> Work required: Report each line of the entries below that includes "href".

> Dataset:
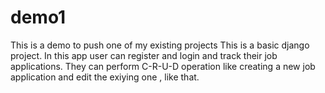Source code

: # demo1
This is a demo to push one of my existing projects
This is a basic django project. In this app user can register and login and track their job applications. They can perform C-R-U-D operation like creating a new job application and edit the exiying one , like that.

==

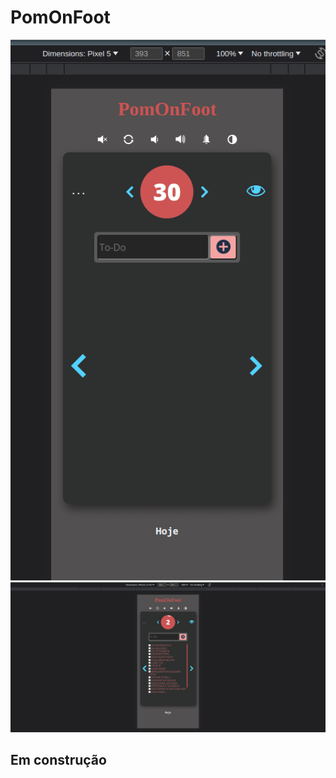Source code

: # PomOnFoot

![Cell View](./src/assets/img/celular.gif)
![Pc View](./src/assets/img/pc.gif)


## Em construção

* * *

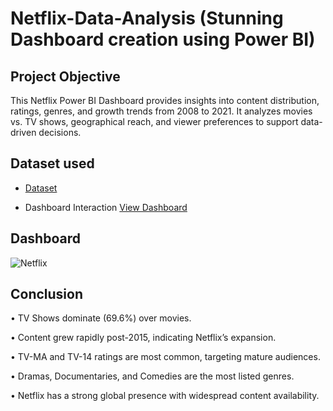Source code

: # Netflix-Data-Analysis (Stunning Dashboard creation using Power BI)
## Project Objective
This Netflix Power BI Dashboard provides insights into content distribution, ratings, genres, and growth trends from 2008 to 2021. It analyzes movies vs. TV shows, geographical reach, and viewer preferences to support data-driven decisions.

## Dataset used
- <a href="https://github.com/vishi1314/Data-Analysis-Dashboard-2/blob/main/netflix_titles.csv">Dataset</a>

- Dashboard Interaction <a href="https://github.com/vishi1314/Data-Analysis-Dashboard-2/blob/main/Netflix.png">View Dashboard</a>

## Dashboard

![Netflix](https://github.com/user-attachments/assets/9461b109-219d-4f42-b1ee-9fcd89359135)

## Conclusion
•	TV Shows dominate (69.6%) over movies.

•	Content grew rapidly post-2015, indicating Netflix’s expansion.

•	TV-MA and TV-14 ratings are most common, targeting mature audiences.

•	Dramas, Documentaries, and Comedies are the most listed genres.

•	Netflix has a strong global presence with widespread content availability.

> Task solution:
- <a href="https://github.com/vishi1314/Data-Analysis-Dashboard-2/blob/main/netflix_titles.csv">Dataset</a>
- Dashboard Interaction <a href="https://github.com/vishi1314/Data-Analysis-Dashboard-2/blob/main/Netflix.png">View Dashboard</a>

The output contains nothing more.